Ce qui a été décidé est plus difficile à apprécier. 62 ans réalisé en quatre ans c’est sans doute bien, Les fonctionnaires passant progressivement à 10,55% de prélèvements individuels  comme le privé, cela parait aussi, ô combien, justifié mais une question demeure. Alors que les fonctionnaires d’Etat, les agents des collectivités locales et ceux des grands régimes spéciaux , représentent au moins 40% des salariés français, faut il que les « contribuables » continuent largement à financer leurs retraites au motif essentiel qu’il ne fallait pas toucher à la règle de la retraite calculée sur les 6 derniers mois contre la moyenne des 25 meilleures années dans le privé . Tout le monde sait que les carrières des fonctionnaires, au contraire de celles du privé, s’améliorent régulièrement avec le temps et qu’elles atteignent leur maximum en fin de carrière. Couplée à la pratique du « coup de château », leurs départs en retraite s’effectue donc le plus souvent à des niveaux très favorables et sans doute excessifs au regard de leurs capacités contributives. En va-t-il de même dans le privé ? Bien peu probable et ce n’est pas l’Insee ni les travaux du CORE qui nous donneront un avis non biaisé. Pas assez indépendants. L’impression générale demeure donc plutôt celle d’une réforme en demi teinte d’autant plus que le refus d’ouvrir le dossier des retraites par capitalisation est non seulement absurde, la plupart de nos voisins l’ont fait, mais relève aussi d’un manque de courage notoire ou d’une volonté de bien respecter les acquits sanctuarisés des grandes avancées socialo communistes de 1945, même quand on est théoriquement un parti de droite.

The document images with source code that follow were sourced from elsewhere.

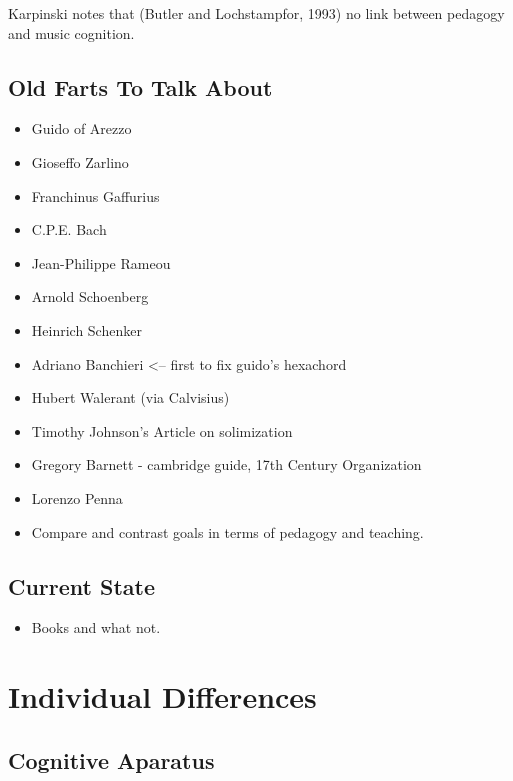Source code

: \documentclass[]{book}
\providecommand{\tightlist}{%
  \setlength{\itemsep}{0pt}\setlength{\parskip}{0pt}}
\theoremstyle{definition}
\theoremstyle{definition}
\theoremstyle{definition}
\theoremstyle{remark}
\begin{document}
Karpinski notes that (Butler and Lochstampfor, 1993) no link between
pedagogy and music cognition.

\hypertarget{old-farts-to-talk-about}{%
\section{Old Farts To Talk About}\label{old-farts-to-talk-about}}

\begin{itemize}
\item
  Guido of Arezzo
\item
  Gioseffo Zarlino
\item
  Franchinus Gaffurius
\item
  C.P.E. Bach
\item
  Jean-Philippe Rameou
\item
  Arnold Schoenberg
\item
  Heinrich Schenker
\item
  Adriano Banchieri \textless{}-- first to fix guido's hexachord
\item
  Hubert Walerant (via Calvisius)
\item
  Timothy Johnson's Article on solimization
\item
  Gregory Barnett - cambridge guide, 17th Century Organization
\item
  Lorenzo Penna
\item
  Compare and contrast goals in terms of pedagogy and teaching.
\end{itemize}

\hypertarget{current-state}{%
\section{Current State}\label{current-state}}

\begin{itemize}
\tightlist
\item
  Books and what not.
\end{itemize}

\hypertarget{individual-differences}{%
\chapter{Individual Differences}\label{individual-differences}}

\hypertarget{cognitive-aparatus}{%
\section{Cognitive Aparatus}\label{cognitive-aparatus}}
\end{document}
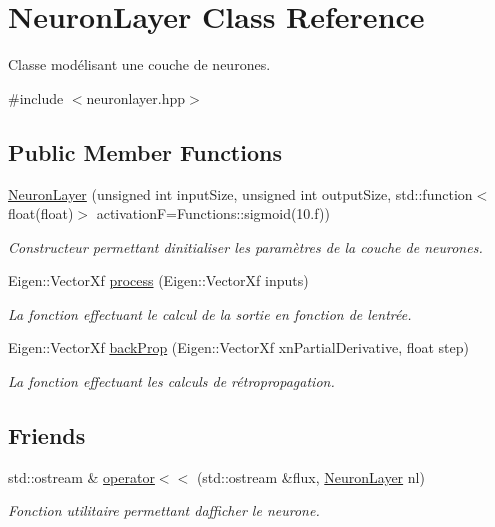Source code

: \hypertarget{classNeuronLayer}{}\section{Neuron\+Layer Class Reference}
\label{classNeuronLayer}


Classe modélisant une couche de neurones.  




{\ttfamily \#include $<$neuronlayer.\+hpp$>$}

\subsection*{Public Member Functions}
\begin{DoxyCompactItemize}
\item 
\hyperlink{classNeuronLayer_afe2804871685b8103d7cd461460e7b31}{Neuron\+Layer} (unsigned int input\+Size, unsigned int output\+Size, std\+::function$<$ float(float)$>$ activationF=Functions\+::sigmoid(10.f))
\begin{DoxyCompactList}\small\item\em Constructeur permettant d\textquotesingle{}initialiser les paramètres de la couche de neurones. \end{DoxyCompactList}\item 
Eigen\+::\+Vector\+Xf \hyperlink{classNeuronLayer_aa374ba7d040ae618b5037aa88e5efae7}{process} (Eigen\+::\+Vector\+Xf inputs)
\begin{DoxyCompactList}\small\item\em La fonction effectuant le calcul de la sortie en fonction de l\textquotesingle{}entrée. \end{DoxyCompactList}\item 
Eigen\+::\+Vector\+Xf \hyperlink{classNeuronLayer_a0896580aa265681f77efbcb81c6c8150}{back\+Prop} (Eigen\+::\+Vector\+Xf xn\+Partial\+Derivative, float step)
\begin{DoxyCompactList}\small\item\em La fonction effectuant les calculs de rétropropagation. \end{DoxyCompactList}\end{DoxyCompactItemize}
\subsection*{Friends}
\begin{DoxyCompactItemize}
\item 
std\+::ostream \& \hyperlink{classNeuronLayer_adbe40702c22550c0392b3447e5d63c9a}{operator$<$$<$} (std\+::ostream \&flux, \hyperlink{classNeuronLayer}{Neuron\+Layer} nl)
\begin{DoxyCompactList}\small\item\em Fonction utilitaire permettant d\textquotesingle{}afficher le neurone. \end{DoxyCompactList}\end{DoxyCompactItemize}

Et pour finir un mot tout de même sur le football français et son psychodrame après la défaite; Un entraîneur pas brillant et qui semble vouloir faire plaisir à tout le monde et notamment aux joueurs pour préserver l’esprit d’équipe. Des joueurs pas d’accord avec les choix de l’entraineur. Des gens qui « caftent » au journal l’Equipe ce qui s’entend dans les vestiaires ce qui révolte les joueurs. Le journal l’Equipe qui se fait un gros tirage en colportant les ragots et un minidrame national qui va occuper les conversations des français pendant une bonne dizaine de jours. Pas bien grave, mais en même temps une certaine indignation compréhensive pour ceux qui pensent que lorsque l’on représente la France, que l’on est des super professionnels hyperpayés, on doit afficher plus de discipline. Mais les premiers coupables sont sans doute les dirigeants de la Fédération du foot qui auraient du comprendre que lorsque  on gagne en trichant, avec la main de Thierry Henry, on doit avoir la classe et l’élégance, en dépit de toutes les pertes financières possibles, de proposer à son adversaire de rejouer le match. Elegance, fair play mais aussi belle image donnée aux gosses et au peuple du football d’une France qui comme à Fontenoy aurait pu dire non pas  : « messieurs les anglais , tirez les premiers » mais messieurs les Irlandais rejoins ce match fair play et que le meilleur gagne. Cela aurait tout de même eu du panache et de la grandeur et n’aurait pas entrainée cette malheureuse équipe de France sur un terrain miné aux yeux du monde entier.